Neural Network Lab

Multi-Swarm Optimization for Neural Networks Using C#

Multi-swarm optimization (MSO) is a powerful variation of particle swarm optimization. Understanding how MSO works and how to implement it can be a valuable addition to your developer toolkit.

Many machine learning (ML) systems require code that minimizes error. In the case of neural networks, training a network is the process of finding a set of values for the network's weights and biases so that the error between the known output values in some training data and the computed output values is minimized. Algorithms that minimize error are also called optimization algorithms.

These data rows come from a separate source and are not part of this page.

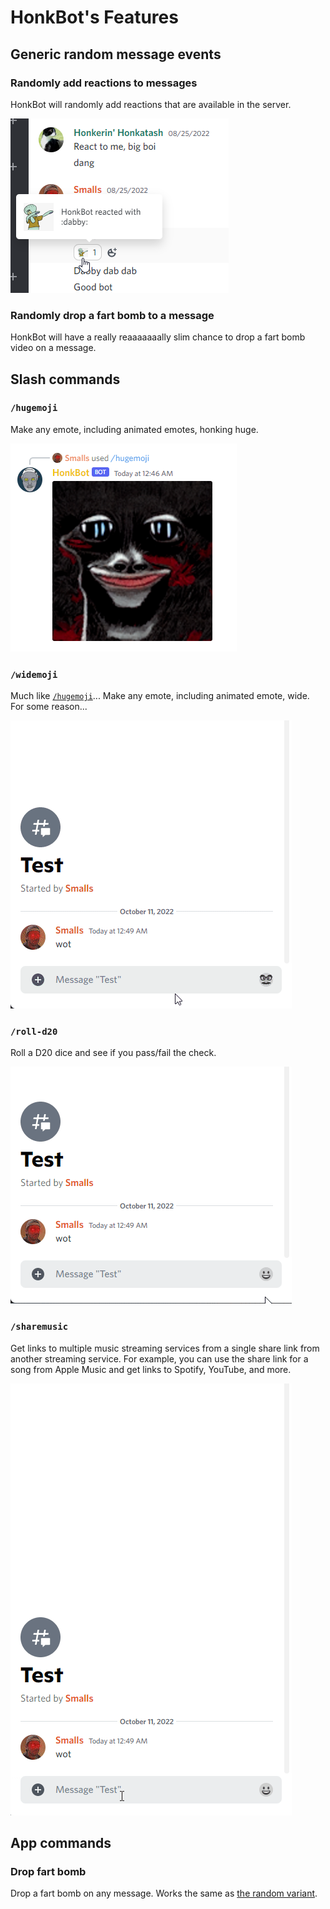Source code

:# HonkBot's Features

## Generic random message events

### Randomly add reactions to messages

HonkBot will randomly add reactions that are available in the server.

![HonkBot randomly reacting to a message](../.github/imgs/docs/features/random-reactions.png)

### Randomly drop a fart bomb to a message

HonkBot will have a really reaaaaaaally slim chance to drop a fart bomb video on a message.

## Slash commands

### `/hugemoji`

Make any emote, including animated emotes, honking huge.

![Regular emote made huge](../.github/imgs/docs/features/hugemoji-normal.png)

### `/widemoji`

Much like [`/hugemoji`](#hugemoji)... Make any emote, including animated emote, wide. For some reason...

![Emotes made wide](../.github/imgs/docs/features/widemoji.gif)

### `/roll-d20`

Roll a D20 dice and see if you pass/fail the check.

![Rolling a D20 example](../.github/imgs/docs/features/roll-d20.gif)

### `/sharemusic`

Get links to multiple music streaming services from a single share link from another streaming service. For example, you can use the share link for a song from Apple Music and get links to Spotify, YouTube, and more.

![Share music example](../.github/imgs/docs/features/sharemusic.gif)

## App commands

### Drop fart bomb

Drop a fart bomb on any message. Works the same as [the random variant](#randomly-drop-a-fart-bomb-to-a-message).
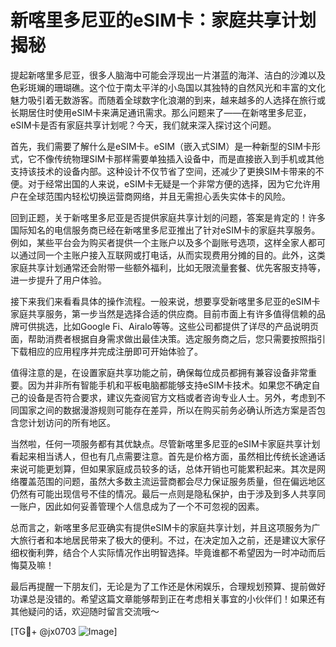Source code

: # 新喀里多尼亚的eSIM卡：家庭共享计划揭秘

提起新喀里多尼亚，很多人脑海中可能会浮现出一片湛蓝的海洋、洁白的沙滩以及色彩斑斓的珊瑚礁。这个位于南太平洋的小岛国以其独特的自然风光和丰富的文化魅力吸引着无数游客。而随着全球数字化浪潮的到来，越来越多的人选择在旅行或长期居住时使用eSIM卡来满足通讯需求。那么问题来了——在新喀里多尼亚，eSIM卡是否有家庭共享计划呢？今天，我们就来深入探讨这个问题。

首先，我们需要了解什么是eSIM卡。eSIM（嵌入式SIM）是一种新型的SIM卡形式，它不像传统物理SIM卡那样需要单独插入设备中，而是直接嵌入到手机或其他支持该技术的设备内部。这种设计不仅节省了空间，还减少了更换SIM卡带来的不便。对于经常出国的人来说，eSIM卡无疑是一个非常方便的选择，因为它允许用户在全球范围内轻松切换运营商网络，并且无需担心丢失实体卡的风险。

回到正题，关于新喀里多尼亚是否提供家庭共享计划的问题，答案是肯定的！许多国际知名的电信服务商已经在新喀里多尼亚推出了针对eSIM卡的家庭共享服务。例如，某些平台会为购买者提供一个主账户以及多个副账号选项，这样全家人都可以通过同一个主账户接入互联网或打电话，从而实现费用分摊的目的。此外，这类家庭共享计划通常还会附带一些额外福利，比如无限流量套餐、优先客服支持等，进一步提升了用户体验。

接下来我们来看看具体的操作流程。一般来说，想要享受新喀里多尼亚的eSIM卡家庭共享服务，第一步当然是选择合适的供应商。目前市面上有许多值得信赖的品牌可供挑选，比如Google Fi、Airalo等等。这些公司都提供了详尽的产品说明页面，帮助消费者根据自身需求做出最佳决策。选定服务商之后，您只需要按照指引下载相应的应用程序并完成注册即可开始体验了。

值得注意的是，在设置家庭共享功能之前，确保每位成员都拥有兼容设备非常重要。因为并非所有智能手机和平板电脑都能够支持eSIM卡技术。如果您不确定自己的设备是否符合要求，建议先查阅官方文档或者咨询专业人士。另外，考虑到不同国家之间的数据漫游规则可能存在差异，所以在购买前务必确认所选方案是否包含您计划访问的所有地区。

当然啦，任何一项服务都有其优缺点。尽管新喀里多尼亚的eSIM卡家庭共享计划看起来相当诱人，但也有几点需要注意。首先是价格方面，虽然相比传统长途通话来说可能更划算，但如果家庭成员较多的话，总体开销也可能累积起来。其次是网络覆盖范围的问题，虽然大多数主流运营商都会尽力保证服务质量，但在偏远地区仍然有可能出现信号不佳的情况。最后一点则是隐私保护，由于涉及到多人共享同一账户，因此如何妥善管理个人信息成为了一个不可忽视的因素。

总而言之，新喀里多尼亚确实有提供eSIM卡的家庭共享计划，并且这项服务为广大旅行者和本地居民带来了极大的便利。不过，在决定加入之前，还是建议大家仔细权衡利弊，结合个人实际情况作出明智选择。毕竟谁都不希望因为一时冲动而后悔莫及嘛！

最后再提醒一下朋友们，无论是为了工作还是休闲娱乐，合理规划预算、提前做好功课总是没错的。希望这篇文章能够帮到正在考虑相关事宜的小伙伴们！如果还有其他疑问的话，欢迎随时留言交流哦～

[TG💪+ @jx0703 ![Image](https://github.com/user-attachments/assets/dbca1d08-cadb-493c-b0ec-ad6f7a83f270)]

There are roughly a dozen different optimization algorithms commonly used in machine learning. For example, back-propagation is often used to train simple neural networks, and something called L-BFGS is often used to train logistic regression classifiers. Multi-swarm optimization (MSO) is one of my go-to algorithms for ML training, in particular with deep neural networks.

Take a look at the screenshot of a demo program in Figure 1. The demo uses MSO to solve a well-known benchmark problem called Rastrigin's function. Rastrigin's function can accept any number of input values; the number of inputs is called the dimension of the function. The demo uses Rastrigin's function with six dimensions. The minimum value of Rastrigin's function is 0.0 when all input values equal 0.

[Click on image for larger view.] Figure 1. Multi-Swarm Optimization in Action

The graph in Figure 2 shows Rastrigin's function with two dimensions. The function has many hills and valleys that can trap optimization algorithms with an incorrect answer. The one global minimum value is at the bottom of the graph and isn't quite visible because of all the surrounding curves. Solving Rastrigin's function is quite difficult for optimization algorithms, which is why researchers often use it when investigating a new optimization algorithm.


[Click on image for larger view.] Figure 2. Rastrigin's Function for Two Variables

MSO is a variation of particle swarm optimization (PSO). In PSO, there are multiple virtual particles, where each particle represents a potential solution to the problem being solved. The collection of particles is called a swarm. The particles move, that is, change values, in a way that models the behavior of groups such as schools of fish and flocks of birds. MSO extends PSO by using several swarms that interact with each other.

The demo program uses four swarms. Each swarm has five particles. Larger numbers of swarms and particles increase the chance of finding the true minimum value, at the expense of slower performance. MSO is an iterative process. The demo sets a maximum number of iterations of the algorithm, in variable maxEpochs, to 2000. Again, more iterations is offset by slower performance.

Figure 1 shows the progress of the MSO algorithm every 100 epochs (iterations). In this case, MSO succeeded in finding the true minimum value of 0.0 at (0, 0, 0, 0, 0, 0). In realistic ML training scenarios, you won't know the true minimum error and usually have to employ some trial and error with the MSO parameters.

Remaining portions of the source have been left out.